>>>

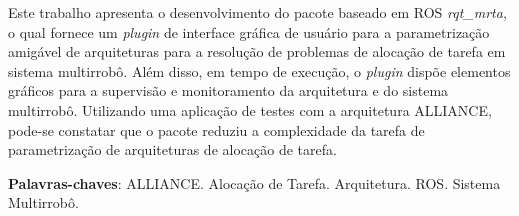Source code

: \newpage
\begin{resumo}
    Este trabalho apresenta o desenvolvimento do pacote baseado em ROS \textit{rqt\_mrta}, o qual fornece um \textit{plugin} de interface gráfica de usuário para a parametrização amigável de arquiteturas para a resolução de problemas de alocação de tarefa em sistema multirrobô. Além disso, em tempo de execução, o \textit{plugin} dispõe elementos gráficos para a supervisão e monitoramento da arquitetura e do sistema multirrobô. Utilizando uma aplicação de testes com a arquitetura ALLIANCE, pode-se constatar que o pacote reduziu a complexidade da tarefa de parametrização de arquiteturas de alocação de tarefa.
    
    \vspace{\onelineskip}
    
    \noindent
    \textbf{Palavras-chaves}: ALLIANCE. Alocação de Tarefa. Arquitetura. ROS. Sistema Multirrobô. 
\end{resumo}
\newpage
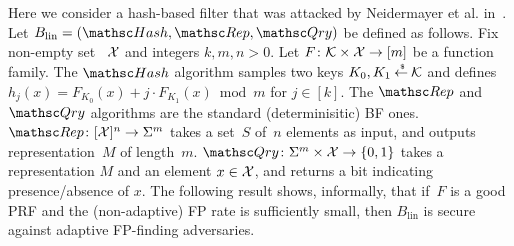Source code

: Here we consider a hash-based filter that was attacked by Neidermayer et al. in~\cite{xxx}.  Let $B_{\mathrm{lin}}=(\Hash,\Rep,\Qry)$ be defined as follows.  Fix non-empty set ~${\cal X}$ and integers $k,m,n>0$.  Let $F\colon\mathcal{K} \times {\cal X} \to [m]$ be a function family.  The $\Hash$ algorithm samples two keys $K_0,K_1 {\:\stackrel{{\scriptscriptstyle \hspace{0.2em}\$}} {\leftarrow}\:} \mathcal{K}$ and defines $h_j(x) = F_{K_0}(x) + j\cdot F_{K_1}(x) \bmod m$ for $j \in [k]$.  The $\Rep$ and $\Qry$ algorithms are the standard (determinisitic) BF ones.  $\Rep\colon [\univ]^n \rightarrow \Sigma^m$ takes a set~$S$ of~$n$ elements as input, and outputs representation~$M$ of length~$m$. $\Qry\colon \Sigma^m \times \univ \rightarrow \bits$ takes a representation $M$ and an element $x \in {\cal X}$, and returns a bit indicating presence/absence of $x$. The following result shows, informally, that if~$F$ is a good PRF and the (non-adaptive) FP rate is sufficiently small, then $B_\mathrm{lin}$ is secure against adaptive FP-finding adversaries.

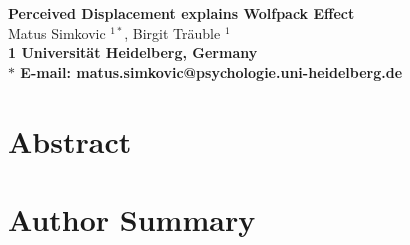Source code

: \documentclass[10pt]{article}
\date{}
\begin{document}
\begin{flushleft}
{\Large
\textbf{Perceived Displacement explains Wolfpack Effect}
}
\\
Matus Simkovic $^{1\ast}$, 
Birgit Tr\"auble $^{1}$
\\
\bf{1}  Universit\"at Heidelberg, Germany
\\
$\ast$ E-mail: matus.simkovic@psychologie.uni-heidelberg.de
\end{flushleft}

\section*{Abstract}

\section*{Author Summary}
\end{document}
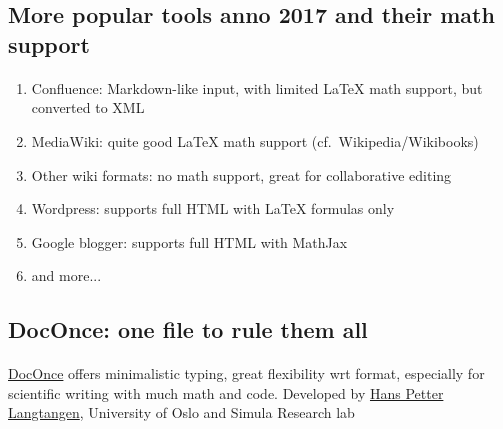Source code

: \documentclass[%
oneside,                 %
final,                   %
10pt]{article}
\begin{document}
\noindent




\subsection*{More popular tools anno 2017 and their math support}

\paragraph{}
\begin{enumerate}
\item Confluence: Markdown-like input, with limited {\LaTeX} math support, but converted to XML

\item MediaWiki: quite good {\LaTeX} math support (cf.~Wikipedia/Wikibooks)

\item Other wiki formats: no math support, great for collaborative editing

\item Wordpress: supports full HTML with {\LaTeX} formulas only

\item Google blogger: supports full HTML with MathJax

\item and more...
\end{enumerate}

\noindent






\subsection*{DocOnce: one file to rule them all}

\paragraph{}

\href{{http://hplgit.github.io/doconce/doc/web/index.html}}{DocOnce} offers minimalistic typing, great flexibility wrt format, especially for scientific writing with much math and code. Developed by \href{{http://hplgit.github.io/homepage/index.html}}{Hans Petter Langtangen}, University of Oslo and Simula Research lab
\end{document}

<<<

• [PROBLEM DESCRIPTION]
The task requires the full listing to be given again verbatim, without its pictures.

• [EXPECTED ANSWER]
Source code

: \newpage
\begin{resumo}
    Este trabalho apresenta o desenvolvimento do pacote baseado em ROS \textit{rqt\_mrta}, o qual fornece um \textit{plugin} de interface gráfica de usuário para a parametrização amigável de arquiteturas para a resolução de problemas de alocação de tarefa em sistema multirrobô. Além disso, em tempo de execução, o \textit{plugin} dispõe elementos gráficos para a supervisão e monitoramento da arquitetura e do sistema multirrobô. Utilizando uma aplicação de testes com a arquitetura ALLIANCE, pode-se constatar que o pacote reduziu a complexidade da tarefa de parametrização de arquiteturas de alocação de tarefa.
    
    \vspace{\onelineskip}
    
    \noindent
    \textbf{Palavras-chaves}: ALLIANCE. Alocação de Tarefa. Arquitetura. ROS. Sistema Multirrobô. 
\end{resumo}
\newpage
Source code

: Here we consider a hash-based filter that was attacked by Neidermayer et al. in~\cite{xxx}.  Let $B_{\mathrm{lin}}=(\Hash,\Rep,\Qry)$ be defined as follows.  Fix non-empty set ~${\cal X}$ and integers $k,m,n>0$.  Let $F\colon\mathcal{K} \times {\cal X} \to [m]$ be a function family.  The $\Hash$ algorithm samples two keys $K_0,K_1 {\:\stackrel{{\scriptscriptstyle \hspace{0.2em}\$}} {\leftarrow}\:} \mathcal{K}$ and defines $h_j(x) = F_{K_0}(x) + j\cdot F_{K_1}(x) \bmod m$ for $j \in [k]$.  The $\Rep$ and $\Qry$ algorithms are the standard (determinisitic) BF ones.  $\Rep\colon [\univ]^n \rightarrow \Sigma^m$ takes a set~$S$ of~$n$ elements as input, and outputs representation~$M$ of length~$m$. $\Qry\colon \Sigma^m \times \univ \rightarrow \bits$ takes a representation $M$ and an element $x \in {\cal X}$, and returns a bit indicating presence/absence of $x$. The following result shows, informally, that if~$F$ is a good PRF and the (non-adaptive) FP rate is sufficiently small, then $B_\mathrm{lin}$ is secure against adaptive FP-finding adversaries.

Source code

: \documentclass[10pt]{article}
\date{}
\begin{document}
\begin{flushleft}
{\Large
\textbf{Perceived Displacement explains Wolfpack Effect}
}
\\
Matus Simkovic $^{1\ast}$, 
Birgit Tr\"auble $^{1}$
\\
\bf{1}  Universit\"at Heidelberg, Germany
\\
$\ast$ E-mail: matus.simkovic@psychologie.uni-heidelberg.de
\end{flushleft}

\section*{Abstract}

\section*{Author Summary}
\end{document}
Source code

: \documentclass[%
oneside,                 %
final,                   %
10pt]{article}
\begin{document}
\noindent




\subsection*{More popular tools anno 2017 and their math support}

\paragraph{}
\begin{enumerate}
\item Confluence: Markdown-like input, with limited {\LaTeX} math support, but converted to XML

\item MediaWiki: quite good {\LaTeX} math support (cf.~Wikipedia/Wikibooks)

\item Other wiki formats: no math support, great for collaborative editing

\item Wordpress: supports full HTML with {\LaTeX} formulas only

\item Google blogger: supports full HTML with MathJax

\item and more...
\end{enumerate}

\noindent






\subsection*{DocOnce: one file to rule them all}

\paragraph{}

\href{{http://hplgit.github.io/doconce/doc/web/index.html}}{DocOnce} offers minimalistic typing, great flexibility wrt format, especially for scientific writing with much math and code. Developed by \href{{http://hplgit.github.io/homepage/index.html}}{Hans Petter Langtangen}, University of Oslo and Simula Research lab
\end{document}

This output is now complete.